Data for this exercise:
☆ ☆ ☆

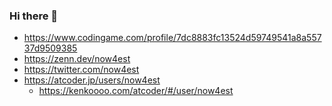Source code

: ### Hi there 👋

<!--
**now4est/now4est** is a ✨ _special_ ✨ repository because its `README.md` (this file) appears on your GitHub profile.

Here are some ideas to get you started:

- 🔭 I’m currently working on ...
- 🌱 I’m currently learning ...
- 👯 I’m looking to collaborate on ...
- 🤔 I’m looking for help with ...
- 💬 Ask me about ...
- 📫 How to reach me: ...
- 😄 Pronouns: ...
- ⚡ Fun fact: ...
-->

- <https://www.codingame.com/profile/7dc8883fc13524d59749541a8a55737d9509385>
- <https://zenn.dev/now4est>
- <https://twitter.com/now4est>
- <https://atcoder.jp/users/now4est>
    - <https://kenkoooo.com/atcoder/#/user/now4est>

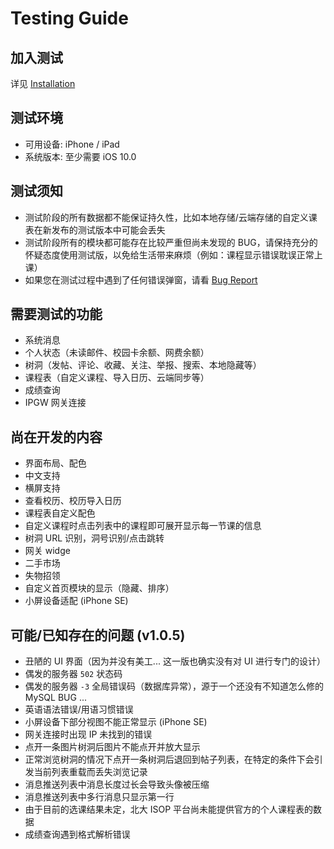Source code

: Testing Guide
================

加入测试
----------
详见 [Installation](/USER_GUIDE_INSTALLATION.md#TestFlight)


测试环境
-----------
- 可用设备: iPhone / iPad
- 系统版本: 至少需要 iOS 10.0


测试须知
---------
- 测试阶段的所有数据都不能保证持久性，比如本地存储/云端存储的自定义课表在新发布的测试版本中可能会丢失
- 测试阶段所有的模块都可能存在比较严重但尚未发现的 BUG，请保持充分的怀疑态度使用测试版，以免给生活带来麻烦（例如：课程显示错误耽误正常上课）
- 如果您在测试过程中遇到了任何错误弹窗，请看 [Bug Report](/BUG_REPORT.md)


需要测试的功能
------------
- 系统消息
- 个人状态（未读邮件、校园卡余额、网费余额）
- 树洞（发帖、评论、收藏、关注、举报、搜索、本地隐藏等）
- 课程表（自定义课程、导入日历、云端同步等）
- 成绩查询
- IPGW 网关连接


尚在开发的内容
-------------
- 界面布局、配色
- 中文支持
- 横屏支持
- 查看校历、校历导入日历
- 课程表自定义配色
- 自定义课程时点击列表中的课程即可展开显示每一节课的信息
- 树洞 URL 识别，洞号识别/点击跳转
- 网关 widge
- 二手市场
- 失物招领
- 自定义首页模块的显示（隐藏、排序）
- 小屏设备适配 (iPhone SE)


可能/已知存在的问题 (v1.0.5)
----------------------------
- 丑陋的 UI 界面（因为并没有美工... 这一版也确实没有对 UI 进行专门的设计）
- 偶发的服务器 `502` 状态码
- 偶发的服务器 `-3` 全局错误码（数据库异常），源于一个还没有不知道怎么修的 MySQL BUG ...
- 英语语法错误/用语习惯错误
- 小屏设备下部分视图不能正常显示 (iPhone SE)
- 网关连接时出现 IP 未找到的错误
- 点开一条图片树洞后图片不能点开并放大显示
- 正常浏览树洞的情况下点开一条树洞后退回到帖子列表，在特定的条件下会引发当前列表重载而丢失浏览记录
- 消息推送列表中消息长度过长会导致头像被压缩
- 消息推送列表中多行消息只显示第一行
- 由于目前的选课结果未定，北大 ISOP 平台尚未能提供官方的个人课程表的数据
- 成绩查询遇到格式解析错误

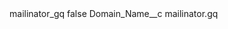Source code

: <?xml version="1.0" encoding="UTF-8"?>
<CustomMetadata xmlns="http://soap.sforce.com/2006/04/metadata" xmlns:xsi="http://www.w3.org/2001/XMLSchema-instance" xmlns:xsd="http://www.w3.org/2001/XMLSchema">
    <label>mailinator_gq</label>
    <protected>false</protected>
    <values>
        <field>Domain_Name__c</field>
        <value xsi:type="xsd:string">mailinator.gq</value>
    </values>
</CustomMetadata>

☆ ☆ ☆

What is required:
In the listing above, locate the line with "- 个人状态（未读邮件、校园卡余额、网费余额）" and the line with "MySQL BUG ...", then extract exactly those lines and every line between them, and nothing more.

Response:
- 个人状态（未读邮件、校园卡余额、网费余额）
- 树洞（发帖、评论、收藏、关注、举报、搜索、本地隐藏等）
- 课程表（自定义课程、导入日历、云端同步等）
- 成绩查询
- IPGW 网关连接


尚在开发的内容
-------------
- 界面布局、配色
- 中文支持
- 横屏支持
- 查看校历、校历导入日历
- 课程表自定义配色
- 自定义课程时点击列表中的课程即可展开显示每一节课的信息
- 树洞 URL 识别，洞号识别/点击跳转
- 网关 widge
- 二手市场
- 失物招领
- 自定义首页模块的显示（隐藏、排序）
- 小屏设备适配 (iPhone SE)


可能/已知存在的问题 (v1.0.5)
----------------------------
- 丑陋的 UI 界面（因为并没有美工... 这一版也确实没有对 UI 进行专门的设计）
- 偶发的服务器 `502` 状态码
- 偶发的服务器 `-3` 全局错误码（数据库异常），源于一个还没有不知道怎么修的 MySQL BUG ...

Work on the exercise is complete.